TASK GOAL:
A single number is required: how many lines below include the string "cite".

Start of RECORD SET

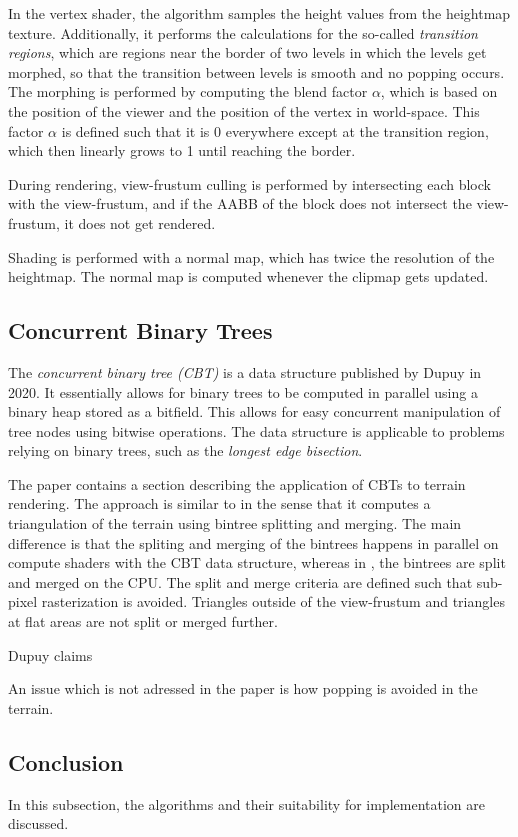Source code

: In the vertex shader, the algorithm samples the height values from the heightmap texture.
Additionally, it performs the calculations for the so-called \textit{transition regions}, 
which are regions near the border of two levels in which 
the levels get morphed, so that the transition between levels is smooth and no popping occurs.
The morphing is performed by computing the blend factor $\alpha$,
which is based on the position of the viewer and the position of the vertex in world-space.
This factor $\alpha$ is defined such that it is 0 everywhere except at the transition region,
which then linearly grows to 1 until reaching the border.

During rendering, view-frustum culling is performed by intersecting each block with the view-frustum,
and if the AABB of the block does not intersect the view-frustum, it does not get rendered.

Shading is performed with a normal map, which has twice the resolution of the heightmap.
The normal map is computed whenever the clipmap gets updated.

\subsection{Concurrent Binary Trees}
The \textit{concurrent binary tree (CBT)} is a data structure published by Dupuy in 2020.
It essentially allows for binary trees to be computed in parallel using a binary heap 
stored as a bitfield. This allows for easy concurrent manipulation of tree nodes using bitwise operations.
The data structure is applicable to problems relying on binary trees, 
such as the \textit{longest edge bisection}.

The paper contains a section describing the application of CBTs to terrain rendering.
The approach is similar to \cite{roam} in the sense that it computes a triangulation of the terrain using bintree splitting and merging.
The main difference is that the spliting and merging of the bintrees happens in parallel on compute shaders with the 
CBT data structure, whereas in \cite{roam}, the bintrees are split and merged on the CPU.
The split and merge criteria are defined such that sub-pixel rasterization is avoided.
Triangles outside of the view-frustum and triangles at flat areas are not split or merged further.

Dupuy claims

An issue which is not adressed in the paper is how popping is avoided in the terrain.

\subsection{Conclusion}
In this subsection, the algorithms and their suitability for implementation are discussed.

End of RECORD SET

ANSWER SPACE:
2